Stored data entries:
____

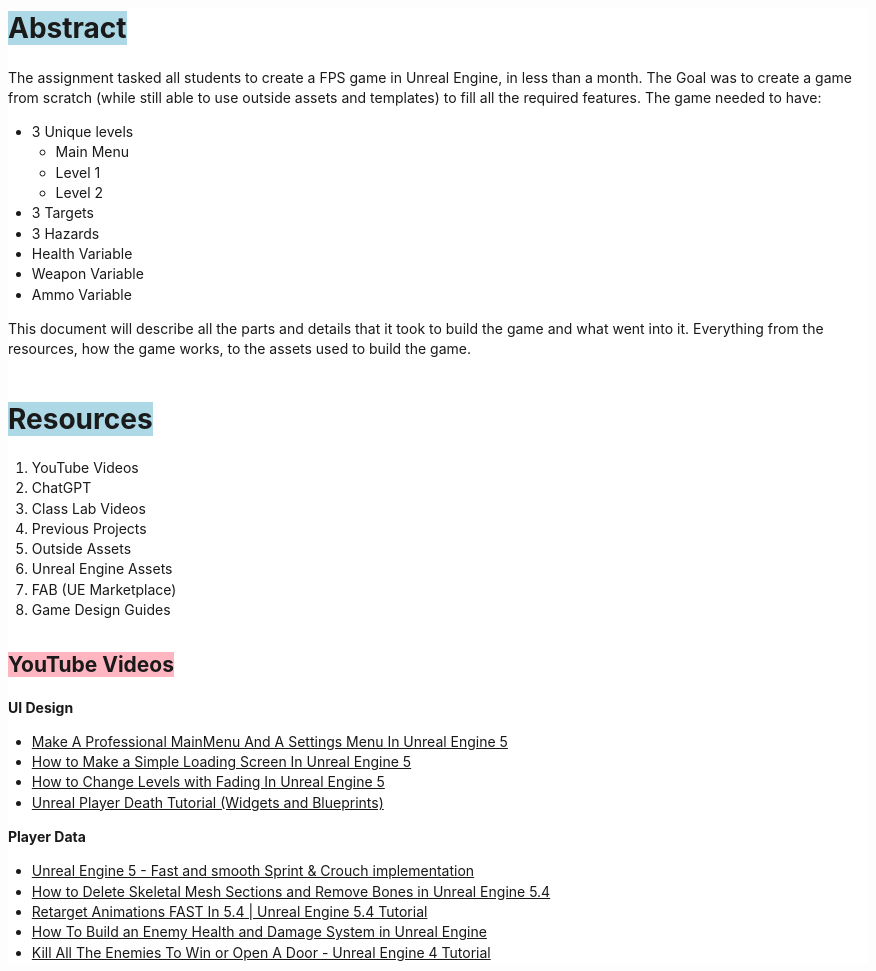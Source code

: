 <div style="page-break-before: always;"></div>

# <span style="background-color: lightblue;"> Abstract

The assignment tasked all students to create a FPS game in Unreal Engine, in less than a month.  The Goal was to create a game from scratch (while still able to use outside assets and templates) to fill all the required features.  The game needed to have:

* 3 Unique levels
  * Main Menu
  * Level 1
  * Level 2
* 3 Targets
* 3 Hazards
* Health Variable
* Weapon Variable
* Ammo Variable

This document will describe all the parts and details that it took to build the game and what went into it.  Everything from the resources, how the game works, to the assets used to build the game.

# <span style="background-color: lightblue;"> Resources

1. YouTube Videos
2. ChatGPT
3. Class Lab Videos
4. Previous Projects
5. Outside Assets
6. Unreal Engine Assets
7. FAB (UE Marketplace)
8. Game Design Guides

## <span style="background-color: lightpink;"> YouTube Videos

**UI Design**

* [Make A Professional MainMenu And A Settings Menu In Unreal Engine 5](https://www.youtube.com/watch?v=NOEM8mVk2r0&t=1s)
* [How to Make a Simple Loading Screen In Unreal Engine 5](https://www.youtube.com/watch?v=_QIVJu4o2IM&t=262s)
* [How to Change Levels with Fading In Unreal Engine 5](https://www.youtube.com/watch?v=en0Z7zYeAn0)
* [Unreal Player Death Tutorial (Widgets and Blueprints)](https://www.youtube.com/watch?v=dECv-SyTN2k)

**Player Data**

* [Unreal Engine 5 - Fast and smooth Sprint &amp; Crouch implementation](https://www.youtube.com/watch?v=ENksMjF068c)
* [How to Delete Skeletal Mesh Sections and Remove Bones in Unreal Engine 5.4](https://www.youtube.com/watch?v=fd8gCi7GnQE)
* [Retarget Animations FAST In 5.4 | Unreal Engine 5.4 Tutorial](https://www.youtube.com/watch?v=EvUGgpSUxPI)
* [How To Build an Enemy Health and Damage System in Unreal Engine](https://www.youtube.com/watch?v=uI5ps5DbFgI)
* [Kill All The Enemies To Win or Open A Door - Unreal Engine 4 Tutorial](https://www.youtube.com/watch?v=jXnRNLYyfxA)
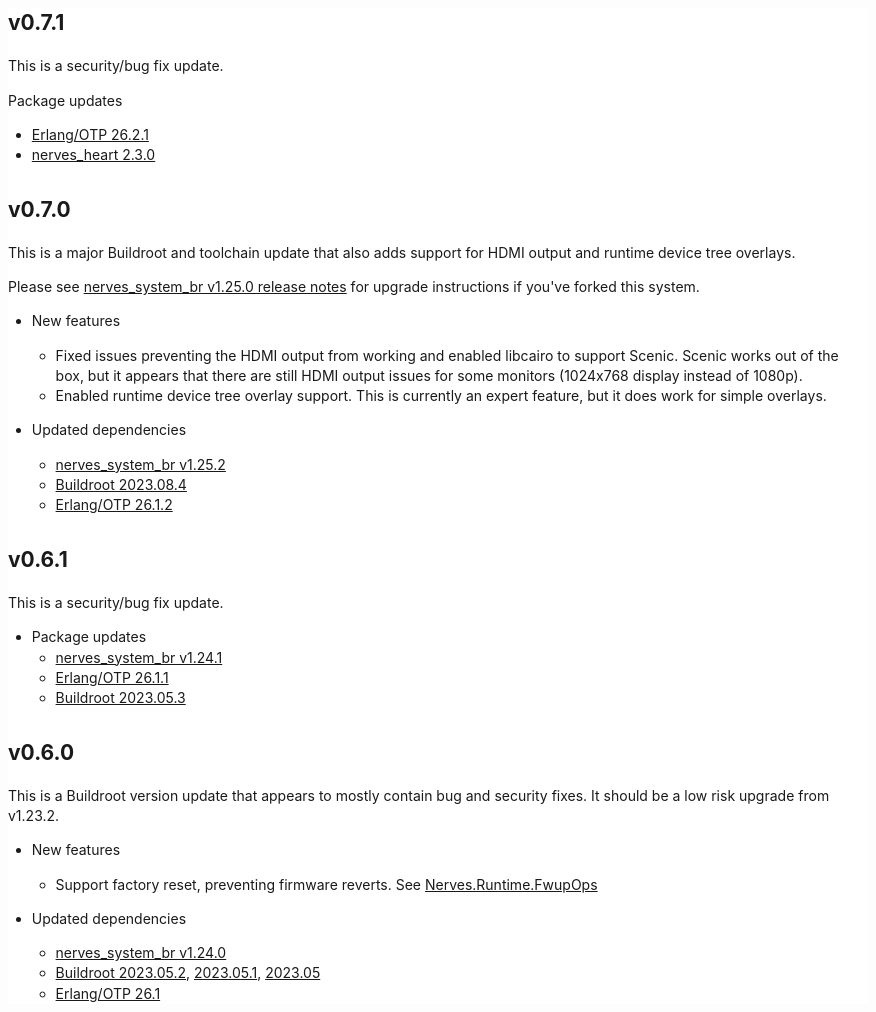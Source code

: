 ## v0.7.1

This is a security/bug fix update.

 Package updates
  * [Erlang/OTP 26.2.1](https://erlang.org/download/OTP-26.2.1.README)
  * [nerves_heart 2.3.0](https://github.com/nerves-project/nerves_heart/releases/tag/v2.3.0)

## v0.7.0

This is a major Buildroot and toolchain update that also adds support for HDMI
output and runtime device tree overlays.

Please see [nerves_system_br v1.25.0 release notes](https://github.com/nerves-project/nerves_system_br/releases/tag/v1.25.0)
for upgrade instructions if you've forked this system.

* New features
  * Fixed issues preventing the HDMI output from working and enabled libcairo to
    support Scenic. Scenic works out of the box, but it appears that there are
    still HDMI output issues for some monitors (1024x768 display instead of 1080p).
  * Enabled runtime device tree overlay support. This is currently an expert
    feature, but it does work for simple overlays.

* Updated dependencies
  * [nerves_system_br v1.25.2](https://github.com/nerves-project/nerves_system_br/releases/tag/v1.25.2)
  * [Buildroot 2023.08.4](https://lore.kernel.org/buildroot/87o7f6t7fs.fsf@48ers.dk/T/)
  * [Erlang/OTP 26.1.2](https://erlang.org/download/OTP-26.1.2.README)


## v0.6.1

This is a security/bug fix update.

* Package updates
  * [nerves_system_br v1.24.1](https://github.com/nerves-project/nerves_system_br/releases/tag/v1.24.1)
  * [Erlang/OTP 26.1.1](https://erlang.org/download/OTP-26.1.1.README)
  * [Buildroot 2023.05.3](https://lore.kernel.org/buildroot/87h6ngup34.fsf@48ers.dk/T/)

## v0.6.0

This is a Buildroot version update that appears to mostly contain bug and
security fixes. It should be a low risk upgrade from v1.23.2.

* New features
  * Support factory reset, preventing firmware reverts. See [Nerves.Runtime.FwupOps](https://hexdocs.pm/nerves_runtime/Nerves.Runtime.FwupOps.html)

* Updated dependencies
  * [nerves_system_br v1.24.0](https://github.com/nerves-project/nerves_system_br/releases/tag/v1.24.0)
  * [Buildroot 2023.05.2](https://lore.kernel.org/buildroot/87ledrkrpp.fsf@48ers.dk/T/), [2023.05.1](https://lore.kernel.org/buildroot/87351m8qm4.fsf@48ers.dk/T/), [2023.05](https://lore.kernel.org/buildroot/87r0qn2c77.fsf@48ers.dk/T/)
  * [Erlang/OTP 26.1](https://erlang.org/download/OTP-26.1.README)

____

# TRY IT
If a line in the records contains the string "Health", copy it out.

# RESPONSE
* Health Variable
* [How To Build an Enemy Health and Damage System in Unreal Engine](https://www.youtube.com/watch?v=uI5ps5DbFgI)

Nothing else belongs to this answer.